» ACTIVITY
Repeat the listing in full, exactly as it stands.
——————
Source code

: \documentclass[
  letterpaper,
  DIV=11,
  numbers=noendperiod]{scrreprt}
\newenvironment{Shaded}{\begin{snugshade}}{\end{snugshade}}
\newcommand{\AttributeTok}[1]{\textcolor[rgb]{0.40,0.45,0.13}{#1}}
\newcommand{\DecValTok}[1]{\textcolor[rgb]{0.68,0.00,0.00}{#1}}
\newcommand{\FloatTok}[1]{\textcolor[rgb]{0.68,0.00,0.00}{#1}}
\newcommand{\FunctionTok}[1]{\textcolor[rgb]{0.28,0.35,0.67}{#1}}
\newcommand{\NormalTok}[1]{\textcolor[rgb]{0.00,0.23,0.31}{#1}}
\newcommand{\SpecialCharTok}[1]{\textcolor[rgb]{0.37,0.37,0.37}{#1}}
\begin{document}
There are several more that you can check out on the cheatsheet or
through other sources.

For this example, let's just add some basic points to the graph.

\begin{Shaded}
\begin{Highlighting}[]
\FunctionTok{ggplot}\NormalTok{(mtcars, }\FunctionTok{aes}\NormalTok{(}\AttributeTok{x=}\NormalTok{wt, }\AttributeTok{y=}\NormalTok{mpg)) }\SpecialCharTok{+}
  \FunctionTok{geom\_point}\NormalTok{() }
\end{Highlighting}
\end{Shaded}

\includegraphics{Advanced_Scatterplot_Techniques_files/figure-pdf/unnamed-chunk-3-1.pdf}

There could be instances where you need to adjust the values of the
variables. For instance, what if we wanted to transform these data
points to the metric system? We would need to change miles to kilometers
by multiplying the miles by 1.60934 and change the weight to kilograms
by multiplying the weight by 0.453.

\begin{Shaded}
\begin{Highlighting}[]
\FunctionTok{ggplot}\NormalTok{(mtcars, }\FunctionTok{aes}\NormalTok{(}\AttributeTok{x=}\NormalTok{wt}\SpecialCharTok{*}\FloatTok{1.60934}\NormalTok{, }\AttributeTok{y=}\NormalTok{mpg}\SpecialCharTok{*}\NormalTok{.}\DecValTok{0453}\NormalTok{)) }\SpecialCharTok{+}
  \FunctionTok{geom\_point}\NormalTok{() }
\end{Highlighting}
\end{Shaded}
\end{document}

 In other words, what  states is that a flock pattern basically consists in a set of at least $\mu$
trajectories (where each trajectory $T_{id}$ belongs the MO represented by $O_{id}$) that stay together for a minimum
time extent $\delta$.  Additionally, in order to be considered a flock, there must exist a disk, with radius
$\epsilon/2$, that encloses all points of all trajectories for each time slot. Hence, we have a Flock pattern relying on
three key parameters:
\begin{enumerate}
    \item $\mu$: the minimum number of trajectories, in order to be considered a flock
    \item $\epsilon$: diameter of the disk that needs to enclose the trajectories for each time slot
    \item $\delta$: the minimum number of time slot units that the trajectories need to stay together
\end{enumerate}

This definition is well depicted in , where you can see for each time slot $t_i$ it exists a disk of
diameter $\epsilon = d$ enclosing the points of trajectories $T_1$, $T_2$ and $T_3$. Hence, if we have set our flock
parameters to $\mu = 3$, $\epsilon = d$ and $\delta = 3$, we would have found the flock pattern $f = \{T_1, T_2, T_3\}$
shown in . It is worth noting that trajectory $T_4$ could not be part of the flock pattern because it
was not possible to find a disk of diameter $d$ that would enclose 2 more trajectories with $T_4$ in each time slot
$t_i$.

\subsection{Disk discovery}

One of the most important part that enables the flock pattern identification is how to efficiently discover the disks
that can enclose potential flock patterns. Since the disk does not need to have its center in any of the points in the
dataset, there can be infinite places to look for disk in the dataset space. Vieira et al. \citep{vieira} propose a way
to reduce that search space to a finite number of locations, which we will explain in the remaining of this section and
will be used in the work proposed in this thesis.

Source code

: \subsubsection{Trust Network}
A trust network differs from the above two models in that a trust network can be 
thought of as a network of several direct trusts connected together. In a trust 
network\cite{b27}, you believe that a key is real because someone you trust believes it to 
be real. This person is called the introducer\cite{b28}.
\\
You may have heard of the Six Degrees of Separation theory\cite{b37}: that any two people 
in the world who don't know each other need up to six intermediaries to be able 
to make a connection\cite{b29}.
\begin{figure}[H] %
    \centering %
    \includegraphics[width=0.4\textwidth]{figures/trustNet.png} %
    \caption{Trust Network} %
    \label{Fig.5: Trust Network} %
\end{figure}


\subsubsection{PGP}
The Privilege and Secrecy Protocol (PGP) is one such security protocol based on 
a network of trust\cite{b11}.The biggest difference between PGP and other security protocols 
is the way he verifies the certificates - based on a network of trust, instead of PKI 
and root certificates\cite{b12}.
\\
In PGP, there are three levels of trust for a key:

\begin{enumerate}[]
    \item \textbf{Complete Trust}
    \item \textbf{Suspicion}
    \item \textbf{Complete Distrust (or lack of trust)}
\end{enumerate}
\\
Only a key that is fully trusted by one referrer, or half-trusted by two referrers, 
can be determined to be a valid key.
——————
» ANSWER AREA
Source code

: \documentclass[
  letterpaper,
  DIV=11,
  numbers=noendperiod]{scrreprt}
\newenvironment{Shaded}{\begin{snugshade}}{\end{snugshade}}
\newcommand{\AttributeTok}[1]{\textcolor[rgb]{0.40,0.45,0.13}{#1}}
\newcommand{\DecValTok}[1]{\textcolor[rgb]{0.68,0.00,0.00}{#1}}
\newcommand{\FloatTok}[1]{\textcolor[rgb]{0.68,0.00,0.00}{#1}}
\newcommand{\FunctionTok}[1]{\textcolor[rgb]{0.28,0.35,0.67}{#1}}
\newcommand{\NormalTok}[1]{\textcolor[rgb]{0.00,0.23,0.31}{#1}}
\newcommand{\SpecialCharTok}[1]{\textcolor[rgb]{0.37,0.37,0.37}{#1}}
\begin{document}
There are several more that you can check out on the cheatsheet or
through other sources.

For this example, let's just add some basic points to the graph.

\begin{Shaded}
\begin{Highlighting}[]
\FunctionTok{ggplot}\NormalTok{(mtcars, }\FunctionTok{aes}\NormalTok{(}\AttributeTok{x=}\NormalTok{wt, }\AttributeTok{y=}\NormalTok{mpg)) }\SpecialCharTok{+}
  \FunctionTok{geom\_point}\NormalTok{() }
\end{Highlighting}
\end{Shaded}

\includegraphics{Advanced_Scatterplot_Techniques_files/figure-pdf/unnamed-chunk-3-1.pdf}

There could be instances where you need to adjust the values of the
variables. For instance, what if we wanted to transform these data
points to the metric system? We would need to change miles to kilometers
by multiplying the miles by 1.60934 and change the weight to kilograms
by multiplying the weight by 0.453.

\begin{Shaded}
\begin{Highlighting}[]
\FunctionTok{ggplot}\NormalTok{(mtcars, }\FunctionTok{aes}\NormalTok{(}\AttributeTok{x=}\NormalTok{wt}\SpecialCharTok{*}\FloatTok{1.60934}\NormalTok{, }\AttributeTok{y=}\NormalTok{mpg}\SpecialCharTok{*}\NormalTok{.}\DecValTok{0453}\NormalTok{)) }\SpecialCharTok{+}
  \FunctionTok{geom\_point}\NormalTok{() }
\end{Highlighting}
\end{Shaded}
\end{document}

 In other words, what  states is that a flock pattern basically consists in a set of at least $\mu$
trajectories (where each trajectory $T_{id}$ belongs the MO represented by $O_{id}$) that stay together for a minimum
time extent $\delta$.  Additionally, in order to be considered a flock, there must exist a disk, with radius
$\epsilon/2$, that encloses all points of all trajectories for each time slot. Hence, we have a Flock pattern relying on
three key parameters:
\begin{enumerate}
    \item $\mu$: the minimum number of trajectories, in order to be considered a flock
    \item $\epsilon$: diameter of the disk that needs to enclose the trajectories for each time slot
    \item $\delta$: the minimum number of time slot units that the trajectories need to stay together
\end{enumerate}

This definition is well depicted in , where you can see for each time slot $t_i$ it exists a disk of
diameter $\epsilon = d$ enclosing the points of trajectories $T_1$, $T_2$ and $T_3$. Hence, if we have set our flock
parameters to $\mu = 3$, $\epsilon = d$ and $\delta = 3$, we would have found the flock pattern $f = \{T_1, T_2, T_3\}$
shown in . It is worth noting that trajectory $T_4$ could not be part of the flock pattern because it
was not possible to find a disk of diameter $d$ that would enclose 2 more trajectories with $T_4$ in each time slot
$t_i$.

\subsection{Disk discovery}

One of the most important part that enables the flock pattern identification is how to efficiently discover the disks
that can enclose potential flock patterns. Since the disk does not need to have its center in any of the points in the
dataset, there can be infinite places to look for disk in the dataset space. Vieira et al. \citep{vieira} propose a way
to reduce that search space to a finite number of locations, which we will explain in the remaining of this section and
will be used in the work proposed in this thesis.

Source code

: \subsubsection{Trust Network}
A trust network differs from the above two models in that a trust network can be 
thought of as a network of several direct trusts connected together. In a trust 
network\cite{b27}, you believe that a key is real because someone you trust believes it to 
be real. This person is called the introducer\cite{b28}.
\\
You may have heard of the Six Degrees of Separation theory\cite{b37}: that any two people 
in the world who don't know each other need up to six intermediaries to be able 
to make a connection\cite{b29}.
\begin{figure}[H] %
    \centering %
    \includegraphics[width=0.4\textwidth]{figures/trustNet.png} %
    \caption{Trust Network} %
    \label{Fig.5: Trust Network} %
\end{figure}


\subsubsection{PGP}
The Privilege and Secrecy Protocol (PGP) is one such security protocol based on 
a network of trust\cite{b11}.The biggest difference between PGP and other security protocols 
is the way he verifies the certificates - based on a network of trust, instead of PKI 
and root certificates\cite{b12}.
\\
In PGP, there are three levels of trust for a key:

\begin{enumerate}[]
    \item \textbf{Complete Trust}
    \item \textbf{Suspicion}
    \item \textbf{Complete Distrust (or lack of trust)}
\end{enumerate}
\\
Only a key that is fully trusted by one referrer, or half-trusted by two referrers, 
can be determined to be a valid key.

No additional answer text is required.